The terms we use to describe the geography of speciation are deceptively simple. Mention allopatry, parapatry, or sympatry, and most biologists will have a clear picture of the underlying conceptual model of range limits (and probably some strong opinions about their relative frequency). Yet from a genetic perspective, these definitions can often obscure more than they clarify. For example, it’s hard to know what exactly allopatry means in highly vagile species like seabirds. Sure, coastal populations in western and eastern Pacific might appear discrete on a map, but if it’s a relatively easy trip between the two areas for volant migrants, are they actually diverging in isolation? A population genetic approach to the same terms therefore rely on relative rates of gene flow, from none (allopatry) to a lot (sympatry). But as speciation is an inherently geographic process, this is also an imperfect solution. Whether these alternate definitions can cross predict has largely remained unclear.
Penalba et al’s new preprint addresses this question by looking at whether the geographic arrangement of contemporary bird species ranges predicts relative gene flow between species pairs during divergence. Using “suture zones” where eight Melaphagoid species pairs meet at biogeographic barriers across Northern Australia and New Guinea, the study collected SNP data and sequenced the mitochondrial gene ND2 to assess population structure, relative divergence, probability of migration throughout the speciation process, and the fit of various models of parapatric speciation, e.g. whether measures of genetic distance shows a linear or nonlinear increase. The authors also modeled changing species distributions through time with maximum entropy and environmental layers from the present, mid-Holocene, and last glacial maximum.
If you’re familiar with the comparative phylogeography literature, their basic results are unsurprising: taxa varied widely in their divergence history, and their contemporary distributions did little to predict rates of gene flow during divergence.
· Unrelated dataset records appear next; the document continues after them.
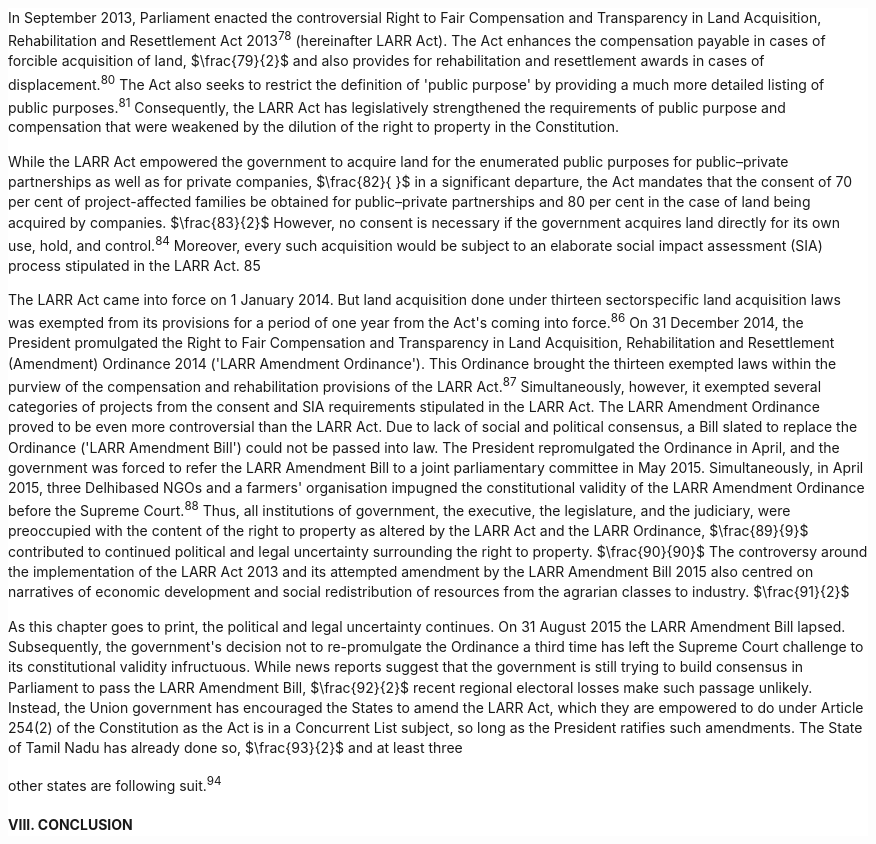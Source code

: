 In September 2013, Parliament enacted the controversial Right to Fair Compensation and Transparency in Land Acquisition, Rehabilitation and Resettlement Act 2013<sup>78</sup> (hereinafter LARR Act). The Act enhances the compensation payable in cases of forcible acquisition of land,  $\frac{79}{2}$  and also provides for rehabilitation and resettlement awards in cases of displacement.<sup>80</sup> The Act also seeks to restrict the definition of 'public purpose' by providing a much more detailed listing of public purposes.<sup>81</sup> Consequently, the LARR Act has legislatively strengthened the requirements of public purpose and compensation that were weakened by the dilution of the right to property in the Constitution.

While the LARR Act empowered the government to acquire land for the enumerated public purposes for public–private partnerships as well as for private companies,  $\frac{82}{ }$  in a significant departure, the Act mandates that the consent of 70 per cent of project-affected families be obtained for public–private partnerships and 80 per cent in the case of land being acquired by companies.  $\frac{83}{2}$ However, no consent is necessary if the government acquires land directly for its own use, hold, and control.<sup>84</sup> Moreover, every such acquisition would be subject to an elaborate social impact assessment (SIA) process stipulated in the LARR Act. $85$ 

The LARR Act came into force on 1 January 2014. But land acquisition done under thirteen sectorspecific land acquisition laws was exempted from its provisions for a period of one year from the Act's coming into force.<sup>86</sup> On 31 December 2014, the President promulgated the Right to Fair Compensation and Transparency in Land Acquisition, Rehabilitation and Resettlement (Amendment) Ordinance 2014 ('LARR Amendment Ordinance'). This Ordinance brought the thirteen exempted laws within the purview of the compensation and rehabilitation provisions of the LARR Act.<sup>87</sup> Simultaneously, however, it exempted several categories of projects from the consent and SIA requirements stipulated in the LARR Act. The LARR Amendment Ordinance proved to be even more controversial than the LARR Act. Due to lack of social and political consensus, a Bill slated to replace the Ordinance ('LARR Amendment Bill') could not be passed into law. The President repromulgated the Ordinance in April, and the government was forced to refer the LARR Amendment Bill to a joint parliamentary committee in May 2015. Simultaneously, in April 2015, three Delhibased NGOs and a farmers' organisation impugned the constitutional validity of the LARR Amendment Ordinance before the Supreme Court.<sup>88</sup> Thus, all institutions of government, the executive, the legislature, and the judiciary, were preoccupied with the content of the right to property as altered by the LARR Act and the LARR Ordinance,  $\frac{89}{9}$  contributed to continued political and legal uncertainty surrounding the right to property. $\frac{90}{90}$  The controversy around the implementation of the LARR Act 2013 and its attempted amendment by the LARR Amendment Bill 2015 also centred on narratives of economic development and social redistribution of resources from the agrarian classes to industry. $\frac{91}{2}$ 

As this chapter goes to print, the political and legal uncertainty continues. On 31 August 2015 the LARR Amendment Bill lapsed. Subsequently, the government's decision not to re-promulgate the Ordinance a third time has left the Supreme Court challenge to its constitutional validity infructuous. While news reports suggest that the government is still trying to build consensus in Parliament to pass the LARR Amendment Bill,  $\frac{92}{2}$  recent regional electoral losses make such passage unlikely. Instead, the Union government has encouraged the States to amend the LARR Act, which they are empowered to do under Article 254(2) of the Constitution as the Act is in a Concurrent List subject, so long as the President ratifies such amendments. The State of Tamil Nadu has already done so,  $\frac{93}{2}$  and at least three

other states are following suit.<sup>94</sup>

#### **VIII. CONCLUSION**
Among the many possible explanations for this discordance, an important one is the inherent lability of species ranges through time, even though they can appear as fixed, static entities on human timescales. (Losos and Glor’s 2003 paper provides a nice discussion of range dynamism over geologic time in a phylogenetic context.) Penalba et al.’s species distribution modeling provides support for this hypothesis by identifying distance and total range connectivity throughout all time periods as a better predictor of gene flow during speciation than current geography alone.
But while individual taxon pairs showed idiosyncratic history, they shared a pattern of divergence featuring a rapid transition between high and low gene flow, likely indicating the point of speciation. Consistent with the “snowball” model of accumulating incompatibility loci, this finding ties nicely into our broader understanding of speciation genomics. As the authors note, however, distinguishing between this resistance to gene flow and patterns of linked selection can be difficult. It seems likely that this question and other mechanistic questions represent the next frontier in understanding the relationship between genomes and geography as one species becomes two.
Losos, J.B., Glor, R.E. 2003. Phylogenetic comparative methods and the geography of speciation. Trends in Ecology and Evolution.
Penalba, J.V., Joseph, L., Moritz, C. 2017. Current geography masks dynamic history of gene flow during speciation in northern Australian birds. bioRxiv.